One other phenomenon that I became particularly fond of, is that of phantom frequencies also known as “missing fundamentals”. The human brain, you see is not one to easily accept the outright impossible and always prefers interpretations of sound that relate back to something we have learnt to be real. So say there are overtones that could only be generated by also generating a fundamental note, we can remove the fundamental and our brain will simply invent it back for us, not only that, in many cases it will also create the subfundamentals.


This is something that is very inherently used in those tiny loudspeakers and Bluetooth radios that surround us these days, which simply cannot produce the fundamental frequencies of a lower, pitched musical instruments. Such fundamentals are completely eliminated and our brains come to the admittedly partial rescue by substituting by perception what´s los in reality.


So what does that all mean for someone like me who builds loudspeakers for a living? Well thinking back on Saturday´s Blog on Bass, it became clear that if the brain can invent fundamental frequencies out of mid air, it can certainly also bring to life fundamentals that are in fact there albeit at a slightly lower loudness than one might consider ideal.

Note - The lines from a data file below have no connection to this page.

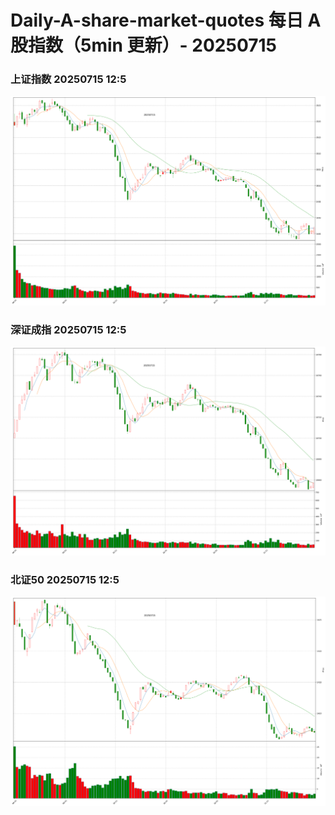 
# Daily-A-share-market-quotes 每日 A 股指数（5min 更新）- 20250715

### 上证指数 20250715 12:5
![](./fig/2025/7/20250715-sh000001.png)

### 深证成指 20250715 12:5
![](./fig/2025/7/20250715-sz399001.png)

### 北证50 20250715 12:5
![](./fig/2025/7/20250715-bj899050.png)

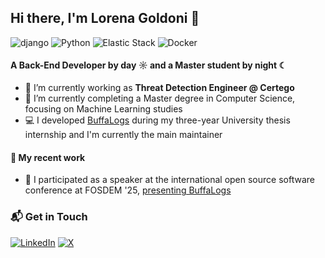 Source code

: ## Hi there, I'm Lorena Goldoni 👋

![django](https://img.shields.io/badge/django-Intermediate-darkgreen)
![Python](https://img.shields.io/badge/python-Intermediate-blue)
![Elastic Stack](https://img.shields.io/badge/ELK-Intermediate-yellow)
![Docker](https://img.shields.io/badge/docker-Intermediate-informational)

#### A Back-End Developer by day ☼ and a Master student by night ☾

* 🔭 I’m currently working as **Threat Detection Engineer @ Certego**
* 🌱 I’m currently completing a Master degree in Computer Science, focusing on Machine Learning studies
* 💻 I developed [BuffaLogs](https://github.com/certego/BuffaLogs) during my three-year University thesis internship and I'm currently the main maintainer

#### 🪷 My recent work
* 🎤 I participated as a speaker at the international open source software conference at FOSDEM '25, [presenting BuffaLogs](https://fosdem.org/2025/schedule/event/fosdem-2025-5623-an-overview-on-detecting-login-anomalies-with-buffalogs/)

### 📬 Get in Touch
[![LinkedIn](https://img.shields.io/badge/LinkedIn-0077B5?style=for-the-badge&logo=linkedin&logoColor=white)](https://www.linkedin.com/in/lorena-goldoni-69154418b/)
[![X](https://img.shields.io/badge/X-%23000000.svg?style=for-the-badge&logo=X&logoColor=white)](https://x.com/Lorygold_)
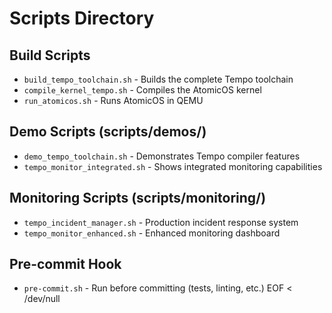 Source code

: # Scripts Directory

## Build Scripts
- `build_tempo_toolchain.sh` - Builds the complete Tempo toolchain
- `compile_kernel_tempo.sh` - Compiles the AtomicOS kernel
- `run_atomicos.sh` - Runs AtomicOS in QEMU

## Demo Scripts (scripts/demos/)
- `demo_tempo_toolchain.sh` - Demonstrates Tempo compiler features
- `tempo_monitor_integrated.sh` - Shows integrated monitoring capabilities

## Monitoring Scripts (scripts/monitoring/)
- `tempo_incident_manager.sh` - Production incident response system
- `tempo_monitor_enhanced.sh` - Enhanced monitoring dashboard

## Pre-commit Hook
- `pre-commit.sh` - Run before committing (tests, linting, etc.)
EOF < /dev/null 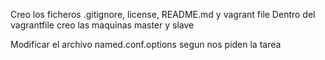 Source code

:<!-- Creacion de ficheros y vagrant file -->

Creo los ficheros .gitignore, license, README.md y vagrant file
Dentro del vagrantfile creo las maquinas master y slave

<!-- Tocamos los archivos dentro de la maquina master -->

Modificar el archivo named.conf.options segun nos piden la tarea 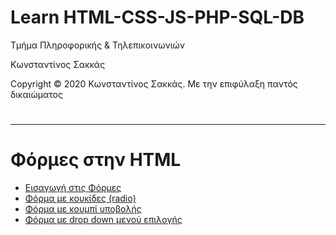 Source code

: <html>
<body>
<h1> Learn HTML-CSS-JS-PHP-SQL-DB</h1>
<p> Τμήμα Πληροφορικής & Τηλεπικοινωνιών </p>
<p> Κωνσταντίνος Σακκάς</p>
<p>Copyright © 2020 Κωνσταντίνος Σακκάς. Με την επιφύλαξη παντός δικαιώματος</p>
  <h1></h1>
<hr>

<h1>Φόρμες στην HTML</h1>

<ul>

<li><a href="./Code greek/form.html" target="_blank">Εισαγωγή στις Φόρμες</a></li>
<li><a href="./Code greek/radio_button.html" target="_blank">Φόρμα με κουκίδες (radio) </a></li>
<li><a href="./Code greek/form_with_submit.html" target="_blank">Φόρμα με κουμπί υποβολής</a></li>
<li><a href="./Code greek/form_dropdown.html" target="_blank">Φόρμα με drop down μενού επιλογής</a></li>

</ul>



</body>
</html>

So for those willing to compromise a little on size and bass extension for the benefit good Spouse Acceptability Factor, a precise sound stage and great stereo imaging, a smooth bass roll off like the one found on a well designed quarter wave like our SoundSommeliers, is almost more important than a flat base response at the price of all entails in terms of price, complexity and size. This is because of our brains bias to invent the fundamentals and subharmonics that happen down below in the basses and even if they are not at full sound pressure level with the rest of the frequency range, as long as there is something and its congruent with the overtones, our brains will do their magic to make things sound the way they should.


Unfortunately many speaker designers are now looking too much at the overall lowest frequency they can express as an important marketing parameter that customers understand, and by tuning a normal bass reflex design too agressively, a dominant frequency is created that is then not in harmony with its overtone. This is a dreaded phenomenon called one note bass and it can really mess with our brains.


Now there is of course a place for everything and if a flat response down to 20HZ is your thing then that´s a wonderful technical challenge to strive for. Consider, however, that by the time the sound passes the pinna, tickles your eardrum and sends signals up your auditory nerve and on to your auditory cortex to create your particular perceptual metaphor of rising and falling air pressure around you, consider that by that time, all flatness is merely an idea. Or as aptly put it in his song "Consider me Gone": "To look for perfection is all very well, but searching for heaven is to live here in hell."